What you should do
Answer with the number of lines in the records that contain "your" and with nothing else.

Dataset records:

=== Begin Enclosure ===

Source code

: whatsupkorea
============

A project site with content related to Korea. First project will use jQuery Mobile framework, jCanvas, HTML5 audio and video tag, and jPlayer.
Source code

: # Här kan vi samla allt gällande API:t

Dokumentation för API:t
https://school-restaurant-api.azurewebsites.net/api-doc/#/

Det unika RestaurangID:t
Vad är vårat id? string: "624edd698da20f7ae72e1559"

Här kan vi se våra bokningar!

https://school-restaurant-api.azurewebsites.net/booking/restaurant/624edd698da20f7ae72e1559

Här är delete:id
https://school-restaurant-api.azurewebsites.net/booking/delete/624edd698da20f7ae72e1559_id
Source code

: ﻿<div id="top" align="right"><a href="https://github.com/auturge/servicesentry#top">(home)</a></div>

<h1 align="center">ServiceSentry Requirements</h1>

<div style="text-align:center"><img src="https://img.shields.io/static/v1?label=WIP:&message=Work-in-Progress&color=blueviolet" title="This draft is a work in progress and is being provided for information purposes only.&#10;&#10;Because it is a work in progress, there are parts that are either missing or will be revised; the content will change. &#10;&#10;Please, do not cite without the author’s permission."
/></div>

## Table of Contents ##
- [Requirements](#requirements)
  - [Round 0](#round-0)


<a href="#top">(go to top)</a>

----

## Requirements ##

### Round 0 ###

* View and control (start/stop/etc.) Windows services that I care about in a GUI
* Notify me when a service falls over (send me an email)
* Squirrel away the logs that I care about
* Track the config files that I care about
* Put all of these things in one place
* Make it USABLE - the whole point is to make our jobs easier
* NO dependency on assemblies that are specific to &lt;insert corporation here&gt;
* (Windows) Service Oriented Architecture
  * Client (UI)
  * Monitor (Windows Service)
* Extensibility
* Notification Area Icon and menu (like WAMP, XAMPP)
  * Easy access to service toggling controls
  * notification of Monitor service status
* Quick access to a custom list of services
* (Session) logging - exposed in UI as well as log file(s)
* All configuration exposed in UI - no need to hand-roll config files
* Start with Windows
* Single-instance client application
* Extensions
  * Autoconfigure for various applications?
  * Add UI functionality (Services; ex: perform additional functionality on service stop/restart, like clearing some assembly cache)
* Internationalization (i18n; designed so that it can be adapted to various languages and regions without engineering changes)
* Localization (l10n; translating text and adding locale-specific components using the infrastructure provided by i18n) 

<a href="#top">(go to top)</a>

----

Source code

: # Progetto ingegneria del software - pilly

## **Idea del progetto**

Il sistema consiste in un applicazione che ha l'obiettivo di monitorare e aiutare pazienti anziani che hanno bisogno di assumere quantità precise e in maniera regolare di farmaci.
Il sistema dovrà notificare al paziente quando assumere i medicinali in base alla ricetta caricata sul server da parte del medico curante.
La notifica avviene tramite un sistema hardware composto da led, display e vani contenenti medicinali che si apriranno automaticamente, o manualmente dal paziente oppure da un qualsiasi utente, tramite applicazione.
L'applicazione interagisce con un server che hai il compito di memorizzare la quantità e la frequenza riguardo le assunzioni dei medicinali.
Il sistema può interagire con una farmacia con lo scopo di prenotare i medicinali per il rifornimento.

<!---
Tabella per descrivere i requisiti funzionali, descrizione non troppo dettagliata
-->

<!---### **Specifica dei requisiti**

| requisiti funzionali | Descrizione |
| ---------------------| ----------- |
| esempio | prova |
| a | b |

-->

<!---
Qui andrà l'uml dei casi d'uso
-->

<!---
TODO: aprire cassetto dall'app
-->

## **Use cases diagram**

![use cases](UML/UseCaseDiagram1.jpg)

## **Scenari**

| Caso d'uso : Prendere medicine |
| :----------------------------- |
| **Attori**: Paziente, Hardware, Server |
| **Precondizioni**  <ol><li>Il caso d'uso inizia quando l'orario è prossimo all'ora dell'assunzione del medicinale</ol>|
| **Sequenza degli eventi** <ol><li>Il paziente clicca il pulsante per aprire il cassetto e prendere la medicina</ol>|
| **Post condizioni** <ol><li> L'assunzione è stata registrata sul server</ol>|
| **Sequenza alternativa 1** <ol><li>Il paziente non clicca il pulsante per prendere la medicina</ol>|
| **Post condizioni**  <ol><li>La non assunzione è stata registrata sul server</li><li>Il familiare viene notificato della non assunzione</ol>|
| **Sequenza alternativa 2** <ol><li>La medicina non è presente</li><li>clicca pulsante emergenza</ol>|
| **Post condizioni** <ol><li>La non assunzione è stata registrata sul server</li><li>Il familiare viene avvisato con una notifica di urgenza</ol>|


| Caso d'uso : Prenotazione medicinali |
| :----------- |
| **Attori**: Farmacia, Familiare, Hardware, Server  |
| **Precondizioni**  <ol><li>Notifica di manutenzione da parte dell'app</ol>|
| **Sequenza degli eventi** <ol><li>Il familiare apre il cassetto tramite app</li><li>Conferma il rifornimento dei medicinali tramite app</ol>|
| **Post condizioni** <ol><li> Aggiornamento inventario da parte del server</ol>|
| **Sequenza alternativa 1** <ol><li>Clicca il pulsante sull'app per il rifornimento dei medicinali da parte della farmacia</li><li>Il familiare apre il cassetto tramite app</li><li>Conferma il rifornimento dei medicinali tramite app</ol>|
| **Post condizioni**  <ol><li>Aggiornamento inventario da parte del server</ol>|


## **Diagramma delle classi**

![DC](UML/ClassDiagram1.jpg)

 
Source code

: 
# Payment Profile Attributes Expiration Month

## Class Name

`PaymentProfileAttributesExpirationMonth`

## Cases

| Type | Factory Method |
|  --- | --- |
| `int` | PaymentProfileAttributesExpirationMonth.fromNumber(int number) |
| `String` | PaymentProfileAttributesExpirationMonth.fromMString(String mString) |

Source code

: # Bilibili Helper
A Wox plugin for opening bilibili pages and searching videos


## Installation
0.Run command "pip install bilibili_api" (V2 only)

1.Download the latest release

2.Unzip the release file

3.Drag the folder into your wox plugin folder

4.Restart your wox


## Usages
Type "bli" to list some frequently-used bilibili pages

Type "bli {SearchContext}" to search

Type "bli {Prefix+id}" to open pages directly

=== End Enclosure ===

Result of this task
2